1. Field of the Invention
Embodiments of the present invention relate to DC offset reduction techniques and, in particular, to DC offset reduction techniques that provide improved settling time.
2. Description of Related Art
The performance of electronic devices such as cellular telephones, personal digital assistants and other wireless and wired devices is often related directly to the performance of the components making up the devices. For example, the performance of many wireless devices is often related to the device's receiver that receives and processes transmitted signals. A receiver in a wireless device can be critical to the performance of the device. The receiver is often the first component in the device to see a transmitted signal incident on the device's antenna and, thus, is often the first component to influence the signal. Consequently, the quality of the receiver can be critical to the quality of the performance of the device in general.
A direct conversion receiver circuit typically includes a mixer module for down converting a received signal to a baseband signal, a variable gain amplifier for amplifying the baseband signal, and a signal processing module for processing the baseband signal. Many receivers of this type suffer from inherent inefficiencies. For example, many receivers of this type produce a DC offset in the output of the amplifier that degrades the performance of subsequent processing stages and increases power consumption.
FIG. 1 shows the amplifier stage of a receiver circuit disclosed in U.S. Pat. No. 6,290,226. This amplifier stage is designed to compensate for DC offset in the output signal. The amplifier stage is comprised of a variable gain amplifier 10 that receives the input signal of the amplifier stage, an adder 12, a low pass filter 14, and a variable gain amplifier 16 that provides the output signal of the amplifier stage. A feedback path is provided between the output of the fixed gain amplifier 16 and the adder 12. The feedback path is comprised of a first fixed gain feedback amplifier 18, a capacitor 20, and a second fixed gain feedback amplifier 22. The amount of charge stored in the capacitor controls the output of the fixed gain amplifier 22, which supplies a DC signal to the mixer 12 for compensating DC offset in the output signal. The amount of charge stored in the capacitor for compensating a given DC offset is a function of the DC offset and depends on the gains of the various elements in the loop.
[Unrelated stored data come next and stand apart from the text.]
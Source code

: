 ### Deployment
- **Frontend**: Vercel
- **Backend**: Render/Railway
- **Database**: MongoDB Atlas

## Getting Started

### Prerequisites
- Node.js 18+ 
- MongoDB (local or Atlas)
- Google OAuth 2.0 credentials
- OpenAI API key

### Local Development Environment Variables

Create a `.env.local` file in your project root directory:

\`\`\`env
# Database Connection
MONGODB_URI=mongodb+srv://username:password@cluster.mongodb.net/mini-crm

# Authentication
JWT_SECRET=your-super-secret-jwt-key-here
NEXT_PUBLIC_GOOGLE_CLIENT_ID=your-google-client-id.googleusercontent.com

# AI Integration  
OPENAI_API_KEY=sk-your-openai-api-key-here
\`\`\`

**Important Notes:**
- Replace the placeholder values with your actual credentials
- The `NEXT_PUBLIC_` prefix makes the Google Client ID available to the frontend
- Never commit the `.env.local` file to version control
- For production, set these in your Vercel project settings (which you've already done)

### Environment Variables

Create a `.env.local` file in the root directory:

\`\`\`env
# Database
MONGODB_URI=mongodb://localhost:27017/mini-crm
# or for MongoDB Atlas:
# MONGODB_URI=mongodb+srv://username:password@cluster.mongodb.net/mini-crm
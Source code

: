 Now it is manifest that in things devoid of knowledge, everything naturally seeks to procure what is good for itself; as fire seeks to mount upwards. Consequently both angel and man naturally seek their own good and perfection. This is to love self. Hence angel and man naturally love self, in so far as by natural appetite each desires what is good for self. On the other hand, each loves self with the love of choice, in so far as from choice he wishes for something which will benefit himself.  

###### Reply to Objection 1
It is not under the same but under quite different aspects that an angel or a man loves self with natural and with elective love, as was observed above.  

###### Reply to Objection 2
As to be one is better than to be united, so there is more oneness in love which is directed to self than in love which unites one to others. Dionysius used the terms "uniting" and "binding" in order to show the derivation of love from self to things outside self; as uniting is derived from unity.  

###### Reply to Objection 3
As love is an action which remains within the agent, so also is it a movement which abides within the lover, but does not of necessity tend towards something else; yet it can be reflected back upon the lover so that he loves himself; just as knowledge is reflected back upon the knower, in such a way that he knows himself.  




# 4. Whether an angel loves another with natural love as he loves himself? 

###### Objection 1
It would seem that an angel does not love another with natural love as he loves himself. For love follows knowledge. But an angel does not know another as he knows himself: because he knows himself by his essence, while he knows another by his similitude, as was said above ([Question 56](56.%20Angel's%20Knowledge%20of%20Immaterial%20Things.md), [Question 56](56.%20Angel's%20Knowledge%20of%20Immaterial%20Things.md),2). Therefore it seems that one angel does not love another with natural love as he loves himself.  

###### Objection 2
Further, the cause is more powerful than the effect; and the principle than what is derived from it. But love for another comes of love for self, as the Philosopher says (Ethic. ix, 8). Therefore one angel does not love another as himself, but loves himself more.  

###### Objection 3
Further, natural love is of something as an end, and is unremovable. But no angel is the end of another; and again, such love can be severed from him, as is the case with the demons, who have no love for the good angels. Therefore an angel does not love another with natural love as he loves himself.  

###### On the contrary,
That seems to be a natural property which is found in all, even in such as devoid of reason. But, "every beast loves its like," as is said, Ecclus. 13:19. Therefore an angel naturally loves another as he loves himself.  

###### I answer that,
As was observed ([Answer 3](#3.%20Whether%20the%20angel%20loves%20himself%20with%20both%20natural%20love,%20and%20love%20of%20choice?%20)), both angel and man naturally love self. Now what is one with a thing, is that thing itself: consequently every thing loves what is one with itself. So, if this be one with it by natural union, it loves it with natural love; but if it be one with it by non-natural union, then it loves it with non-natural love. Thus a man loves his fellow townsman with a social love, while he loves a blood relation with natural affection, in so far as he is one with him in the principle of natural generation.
While the circuit of FIG. 1 exhibits an improved settling time, the circuit has certain drawbacks. The circuit of FIG. 1 is essentially a high pass filter that passes high frequency components of the input signal and blocks low frequency components of the signal. The rate of DC offset cancellation provided by this circuit depends on the corner frequency of the high pass pole established by the feedback path. The corner frequency depends on the loop gain of the forward amplification elements and the feedback path elements. Because the gain of the feedback path amplifiers 18, 22 is constant while the gain of the variable gain amplifier 16 is not, the corner frequency of the high pass circuit varies with changes in the gain of the variable gain amplifier 16. In particular, the −3 dB high pass corner frequency of the feedback path is lowered when the gain of the variable gain amplifier 16 decreases, making the settling time of the system longer. Thus the settling time varies inversely with the forward gain of the variable gain amplifier 16. This causes undesirable circuit performance.